V_fb-EOT curves for samples with terraced SiO₂ structures which undergo FGA only are shown in Fig. 1. As shown in Fig. 1, the EWF of TiN metal gate without Al incorporation is 4.48 eV. The EWF of metal gates with Al incorporation are 4.46 eV and 4.36 eV for samples with 10 nm bottom TiN and 5 nm bottom TiN respectively. The sample with 5 nm bottom TiN shows more negative $\phi$ ms shift while the sample with 10 nm bottom TiN shows tiny $\phi$ ms shift. The phenomenon is in good agreement with our previous work that only about 10 nm thickness of metal gate on a high-k dielectric plays the role as work function layer. It is obvious that a bottom TiN layer with 10 nm is thick enough to screen the effect of Al on the work function. However, the result of the sample with 5 nm bottom TiN shows the competence of Al to modulate the work function of TiN metal gate because of its lower work function. So it is important to select an appropriate bottom TiN thickness for the application of Al incorporation.

It is considered that PMA can affect the modulating ability of Al. This is because PMA is an effective method to drive the Al downward, which further affects the work function of TiN metal gate. So different PMA conditions are imposed on all samples to investigate the effect of PMA on the EWF of metal gates. The results are shown in Fig. 2. Figure 2(a) shows the V_fb-EOT relationships of a sample without Al. As shown in Fig. 2(a), the $\phi$ ms shows a slight shift due to thermal annealing which testifies the good thermal stability of the TiN metal gate. The V_fb-EOT relationships of the sample with 5 nm Al and 10 nm bottom TiN are shown in Fig. 2(b). As shown in Fig. 2(b), when the sample is annealed at 450 ℃ for 30 s, the $\phi$ ms is almost the same as that without PMA. However, when additional annealing at 470 ℃ for 30 s is exerted, the $\phi$ ms significantly shifts by as much as 130 meV and the $\phi$ ms is further decreased by another annealing at 500 ℃ for 30 s. After the total annealing, the $\phi$ ms negatively shifts by as much as 210 meV, and the EWF of the metal gate is 4.25 eV. Figure 2(c) shows the V_fb-EOT relationships of the sample with Al and 5 nm bottom TiN. From Fig. 2(c), the same tendency of $\phi$ ms shift is observed. And the EWF of the metal gate is 4.19 eV, which is lower than the sample with a 10 nm bottom TiN layer. Also from Figs. 2(b) and 2(c), it can be found that there is a threshold of PMA to make the Al diffuse.
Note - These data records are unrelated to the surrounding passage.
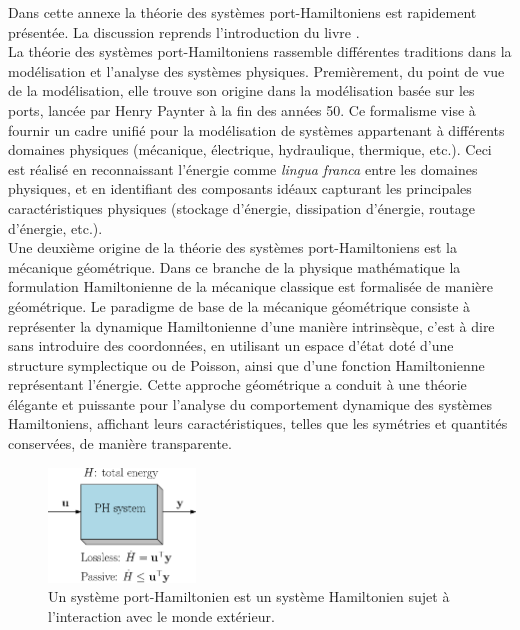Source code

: \documentclass[12pt, french]{article}
\begin{document}
Dans cette annexe la théorie des systèmes port-Hamiltoniens est rapidement présentée. La discussion reprends l'introduction du livre \cite{van2014port}. \\

La théorie des systèmes port-Hamiltoniens rassemble différentes traditions dans la modélisation et l'analyse des systèmes physiques. Premièrement, du point de vue de la modélisation, elle trouve son origine dans la modélisation basée sur les ports, lancée par Henry Paynter à la fin des années 50. Ce formalisme vise à fournir un cadre unifié pour la modélisation de systèmes appartenant à différents domaines physiques (mécanique, électrique, hydraulique, thermique, etc.). Ceci est réalisé en reconnaissant l'énergie comme \textit{lingua franca} entre les domaines physiques, et en identifiant des composants idéaux capturant les principales caractéristiques physiques (stockage d'énergie, dissipation d'énergie, routage d'énergie, etc.).  \\

Une deuxième origine de la théorie des systèmes port-Hamiltoniens est la mécanique géométrique. Dans ce branche de la physique mathématique la formulation Hamiltonienne de la mécanique classique est formalisée de manière géométrique. Le paradigme de base
de la mécanique géométrique consiste à représenter la dynamique Hamiltonienne d'une manière intrinsèque, c'est à dire sans introduire des coordonnées, en utilisant un espace d'état doté d'une structure symplectique ou de Poisson, ainsi que d'une fonction Hamiltonienne représentant l'énergie. Cette
approche géométrique a conduit à une théorie élégante et puissante pour
l'analyse du comportement dynamique des systèmes Hamiltoniens, affichant leurs caractéristiques, telles que les symétries et quantités conservées, de manière transparente. \\

\begin{figure}[hbt]
	\begin{center}
		\includegraphics[width=0.35\textwidth]{sketch_PH.eps}
	\end{center}
	\caption{Un système port-Hamiltonien est un système Hamiltonien sujet \`a l'interaction avec le monde extérieur.}
	\label{fig:sketchPH}
\end{figure}
\end{document}
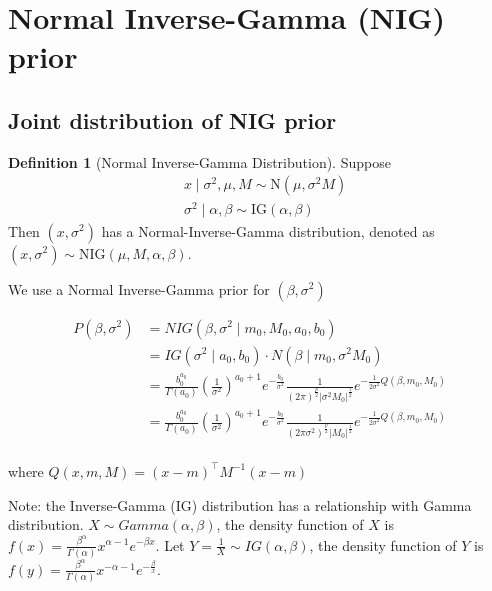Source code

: \documentclass[
]{book}
\theoremstyle{definition}
\newtheorem{definition}{Definition}[chapter]
\theoremstyle{definition}
\theoremstyle{definition}
\theoremstyle{definition}
\theoremstyle{remark}
\begin{document}
\hypertarget{normal-inverse-gamma-nig-prior}{%
\section{Normal Inverse-Gamma (NIG) prior}\label{normal-inverse-gamma-nig-prior}}

\hypertarget{joint-distribution-of-nig-prior}{%
\subsection{Joint distribution of NIG prior}\label{joint-distribution-of-nig-prior}}

\begin{definition}[Normal Inverse-Gamma Distribution]
\protect\hypertarget{def:NIG}{}\label{def:NIG}Suppose
\[
\begin{aligned}
& x \mid \sigma^2, \mu, M \sim \text{N}(\mu,\sigma^2 M) \\
& \sigma^2 \mid \alpha, \beta \sim \text{IG}(\alpha,\beta) 
\end{aligned}
\]
Then \((x,\sigma^2)\) has a Normal-Inverse-Gamma distribution, denoted as \((x,\sigma^2) \sim \text{NIG}(\mu,M,\alpha,\beta)\).
\end{definition}

We use a Normal Inverse-Gamma prior for \((\beta, \sigma^2)\)

\begin{align}
    P(\beta, \sigma^{2})
    &= NIG \left(\beta, \sigma^{2} \mid m_{0}, M_{0}, a_{0}, b_{0}\right) \\
    &= IG\left(\sigma^{2} \mid a_{0}, b_{0}\right) \cdot N\left(\beta \mid m_{0}, \sigma^{2} M_{0}\right) \\
    &= \frac{b_0^{a_0}}{\Gamma\left(a_{0}\right)}
    \left(\frac{1}{\sigma^{2}}\right)^{a_{0}+1} e^{-\frac{b_{0}}{\sigma^{2}}} \frac{1}{(2 \pi)^{\frac{p}{2}}\left|\sigma^{2} M_{0}\right|^{\frac{1}{2}}} e^{-\frac{1}{2 \sigma^{2}} Q \left(\beta, m_{0}, M_{0}\right)} \\
    &= \frac{b_0^{a_0}}{\Gamma\left(a_{0}\right)}
    \left(\frac{1}{\sigma^{2}}\right)^{a_{0}+1} e^{-\frac{b_{0}}{\sigma^{2}}} \frac{1}{(2 \pi \sigma^{2})^{\frac{p}{2}}\left| M_{0}\right|^{\frac{1}{2}}} e^{-\frac{1}{2 \sigma^{2}} Q \left(\beta, m_{0}, M_{0}\right)} \\
\end{align}

where \(Q(x, m, M)=(x-m)^{\top} M^{-1} (x-m)\)

Note: the Inverse-Gamma (IG) distribution has a relationship with Gamma distribution. \(X \sim Gamma(\alpha, \beta)\), the density function of \(X\) is \(f(x)=\frac{\beta^{\alpha}}{\Gamma(\alpha)} x^{\alpha-1} e^{-\beta x}\). Let \(Y=\frac{1}{X} \sim IG(\alpha, \beta)\), the density function of \(Y\) is \(f(y)=\frac{\beta^{\alpha}}{\Gamma(\alpha)} x^{-\alpha-1} e^{-\frac{\beta}{x}}\).
\end{document}

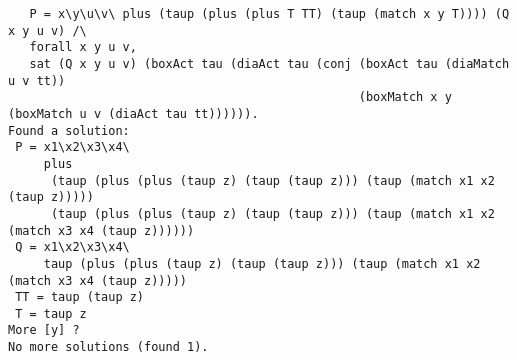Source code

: \documentclass{article}
\renewcommand{\vDash}{\models}
\newcommand{\ttt}{\mathtt{t\hspace*{-.25em}t}}
\newcommand{\boxm}[1]{\mathopen{\big[ #1 \big]}} %
\newcommand{\diam}[1]{\mathopen{\big\langle #1 \big\rangle}}
\begin{document}
{{{{{{\begin{verbatim}
   P = x\y\u\v\ plus (taup (plus (plus T TT) (taup (match x y T)))) (Q x y u v) /\ 
   forall x y u v,
   sat (Q x y u v) (boxAct tau (diaAct tau (conj (boxAct tau (diaMatch u v tt))
                                                 (boxMatch x y (boxMatch u v (diaAct tau tt)))))).
Found a solution:
 P = x1\x2\x3\x4\
     plus
      (taup (plus (plus (taup z) (taup (taup z))) (taup (match x1 x2 (taup z)))))
      (taup (plus (plus (taup z) (taup (taup z))) (taup (match x1 x2 (match x3 x4 (taup z))))))
 Q = x1\x2\x3\x4\
     taup (plus (plus (taup z) (taup (taup z))) (taup (match x1 x2 (match x3 x4 (taup z)))))
 TT = taup (taup z)
 T = taup z
More [y] ? 
No more solutions (found 1).
\end{verbatim}
%
\fbox{$
P \not\vDash
\mathopen{\boxm{\tau}\diam{\tau}}\left(\boxm{\tau}\diam{w=z}\ttt \wedge \boxm{x=y}\boxm{w=z}\diam{\tau}\ttt\right)
$}
{\small%
\begin{verbatim}


\end{verbatim}}}}}}}}
\end{document}
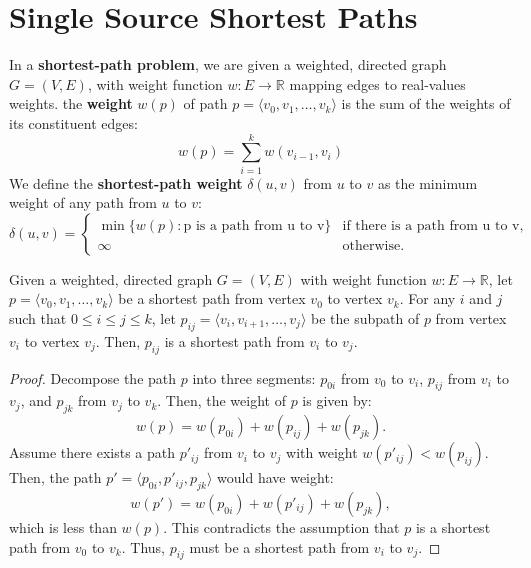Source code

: \newpage
\section{Single Source Shortest Paths}

In a \textbf{shortest-path problem}, we are given a weighted, directed graph $G = (V, E)$, with weight function $w : E \to \mathbb{R}$ mapping edges to 
real-values weights. the \textbf{weight} $w(p)$ of path $p = \langle v_0,v_1,\dots,v_k \rangle$ is the sum of the weights of its constituent edges:
\[
    w(p) = \sum_{i=1}^{k} w(v_{i-1}, v_i)
\]
We define the \textbf{shortest-path weight} $\delta(u,v)$ from $u$ to $v$ as the minimum weight of any path from $u$ to $v$:
\[
    \delta(u,v) = 
    \begin{cases}
        \min \{ w(p) : \text{p is a path from u to v} \} & \text{if there is a path from u to v}, \\
        \infty & \text{otherwise}.
    \end{cases}
\]

\newtheorem{subpaths}{Lemma}
\begin{theorem}
    Given a weighted, directed graph $G = (V, E)$ with weight function $w : E \to \mathbb{R}$, let $p = \langle v_0, v_1, \dots, v_k \rangle$ be a shortest path from vertex $v_0$ to vertex $v_k$. For any $i$ and $j$ such that $0 \leq i \leq j \leq k$, let $p_{ij} = \langle v_i, v_{i+1}, \dots, v_j \rangle$ be the subpath of $p$ from vertex $v_i$ to vertex $v_j$. Then, $p_{ij}$ is a shortest path from $v_i$ to $v_j$.
\end{theorem}
\begin{proof}
    Decompose the path $p$ into three segments: $p_{0i}$ from $v_0$ to $v_i$, $p_{ij}$ from $v_i$ to $v_j$, and $p_{jk}$ from $v_j$ to $v_k$. Then, the weight of $p$ is given by:
    \[
    w(p) = w(p_{0i}) + w(p_{ij}) + w(p_{jk}).
    \]
    Assume there exists a path $p'_{ij}$ from $v_i$ to $v_j$ with weight $w(p'_{ij}) < w(p_{ij})$. Then, the path $p' = \langle p_{0i}, p'_{ij}, p_{jk} \rangle$ would have weight:
    \[
    w(p') = w(p_{0i}) + w(p'_{ij}) + w(p_{jk}),
    \]
    which is less than $w(p)$. This contradicts the assumption that $p$ is a shortest path from $v_0$ to $v_k$. Thus, $p_{ij}$ must be a shortest path from $v_i$ to $v_j$. 
\end{proof}

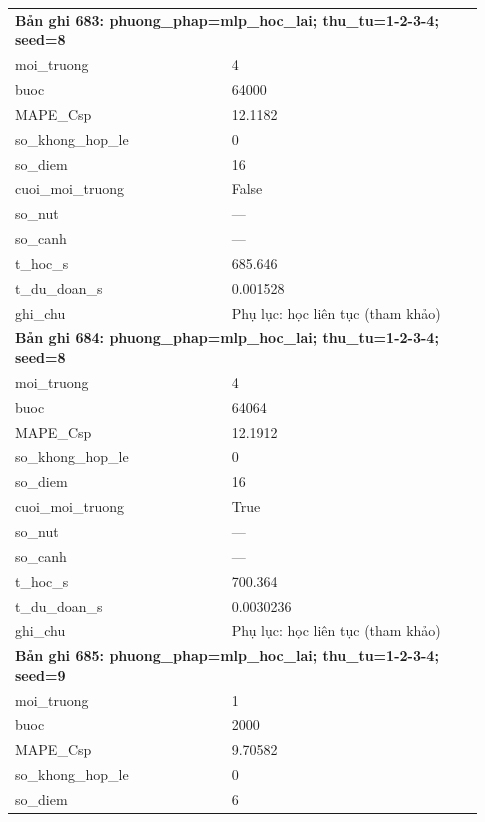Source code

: \begin{longtable}{p{0.43\linewidth}p{0.50\linewidth}}
\midrule
\multicolumn{2}{p{0.95\linewidth}}{\textbf{Bản ghi 683: phuong\_phap=mlp\_hoc\_lai; thu\_tu=1-2-3-4; seed=8}} \\
moi\_\allowbreak truong & 4 \\
buoc & 64000 \\
MAPE\_\allowbreak Csp & 12.1182 \\
so\_\allowbreak khong\_\allowbreak hop\_\allowbreak le & 0 \\
so\_\allowbreak diem & 16 \\
cuoi\_\allowbreak moi\_\allowbreak truong & False \\
so\_\allowbreak nut & — \\
so\_\allowbreak canh & — \\
t\_\allowbreak hoc\_\allowbreak s & 685.646 \\
t\_\allowbreak du\_\allowbreak doan\_\allowbreak s & 0.001528 \\
ghi\_\allowbreak chu & Phụ lục: học liên tục (tham khảo) \\
\midrule
\multicolumn{2}{p{0.95\linewidth}}{\textbf{Bản ghi 684: phuong\_phap=mlp\_hoc\_lai; thu\_tu=1-2-3-4; seed=8}} \\
moi\_\allowbreak truong & 4 \\
buoc & 64064 \\
MAPE\_\allowbreak Csp & 12.1912 \\
so\_\allowbreak khong\_\allowbreak hop\_\allowbreak le & 0 \\
so\_\allowbreak diem & 16 \\
cuoi\_\allowbreak moi\_\allowbreak truong & True \\
so\_\allowbreak nut & — \\
so\_\allowbreak canh & — \\
t\_\allowbreak hoc\_\allowbreak s & 700.364 \\
t\_\allowbreak du\_\allowbreak doan\_\allowbreak s & 0.0030236 \\
ghi\_\allowbreak chu & Phụ lục: học liên tục (tham khảo) \\
\midrule
\multicolumn{2}{p{0.95\linewidth}}{\textbf{Bản ghi 685: phuong\_phap=mlp\_hoc\_lai; thu\_tu=1-2-3-4; seed=9}} \\
moi\_\allowbreak truong & 1 \\
buoc & 2000 \\
MAPE\_\allowbreak Csp & 9.70582 \\
so\_\allowbreak khong\_\allowbreak hop\_\allowbreak le & 0 \\
so\_\allowbreak diem & 6 \\

\end{longtable}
From the discussion above, we can conclude that Al incorporation is an effective approach to modulate the EWF of TiN metal gate; higher PMA temperature makes more negative shift and a thicker bottom TiN layer blocks the diffusion of Al. The crux of Al incorporation is to select an appropriate Al/TiN ratio and PMA condition. In order to confirm the effect of Al incorporation on the EWF of a TiN metal gate when the EOT is below 1 nm and provide practicable conditions for NMOS, capacitors with 2.97 nm ALD-HfO₂ were fabricated and the EOT of all samples are fitted to be less than 1 nm. And V_fb is employed to indicate the effect of Al incorporation on the EWF of a metal gate.

Figure 3 shows the $C$-$V$ plots of the samples with W 100 nm/TiN 20 nm/Al 5 nm/TiN 5 nm/ALD-HfO₂ 2.97 nm/Si structure undergoing different PMA conditions. The $C$-$V$ curve of the sample without Al with FGA only is also shown as reference. As shown in Fig. 3, the EOT of all samples are below 1 nm. And also as shown in Fig. 3, the negative shift of V_fb can be observed as much as 270 mV, which confirm the EWF modulating competence of Al incorporation. But we can also see from the plot that there is a critical temperature, if the thermal process is higher than it, the $\phi$ ms will shift positively. This may result from the Al diffusing into the HfO₂ film and forming the dipole at HfO₂/SiO₂ interface. And another notable point is that the threshold of driving Al diffusing is lower than that discussed above. The effect of HfO₂ can be excluded because the V_fb of sample with W/TiN/HfO₂ structure shows no response to PMA up to 470 ℃ according to our previous work. And we can find that the work function of TiN metal gate here is about 4.7 eV which is higher than that used above. The difference of TiN layer may result in different diffusivity of Al. Also as shown in Fig. 3, EOT decreases as PMA temperature increases which is attributed to oxygen scavenging due to Al incorporation.

In order to select an optimized condition more suitable for NMOS. The thickness of the bottom TiN layer is further decreased. A capacitor with W 100 nm/TiN 23 nm/Al 4 nm/TiN 3 nm/ALD-HfO₂ 2.97 nm gate stack was fabricated. Figure 4 shows the $C$-$V$ plots of the samples. By appropriate annealing, as much as 410 mV V_fb shift can be obtained, which is more suitable for NMOS. And positive shift of V_fb can also be seen from Fig. 4 when annealed at 370 ℃ for 60 s.

It is important to confirm the feasibility of EWF modulation by Al incorporation from the viewpoint of CMOS integration. In order to achieve this purpose, a sample with annealing suitable for PMOS was fabricated. The detailed process flow is as follows: after 2.97 nm HfO₂ deposition on the HF-last substrate, post deposition annealing (PDA) at 470 ℃ for 15 s at NO₂ with traces of O₂ ambience was performed. And then 3 nm TiN was deposited followed by 450 ℃ 60 s annealing with the same ambience as PDA. Such annealing can make V_fb positive shift which is more suitable for PMOS (not shown here). Then W 100 nm/TiN 23 nm/Al 4 nm was capped. Backside metallization and FGA (380, 20 min, NO₂ : HO₂ $=$ 10 : 1) were also imposed. Figure 5 shows the $C$-$V$ plots of the sample with different PMA conditions. Significant V_fb shift prove the feasibility of EWF modulation by Al incorporation. And compared with the sample without PDA and PMA, the enhanced effect of Al on work function can also be observed. When annealed at 370 ℃ for 30 s, the V_fb shift of the sample with PDA and PMA is 380 meV, while that for the sample without PDA and PMA is 120 meV. And PMA can change the work function of a TiN metal gate. This further proves the supposition that a different TiN layer may result in different diffusivity of Al.

4. Conclusions

We have systematically studied the impact of Al incorporation on the EWF of a TiN metal gate with terraced-SiO$_2$ and ALD-HfO₂ as dielectrics respectively, and find that Al incorporation makes the EWF of TiN shift toward the conduction band of Si significantly. The Al/TiN thickness ratio and PMA conditions have a significant influence on the work function modulation of Al incorporation. Appropriate conditions are given in present work which can be used in NMOS devices.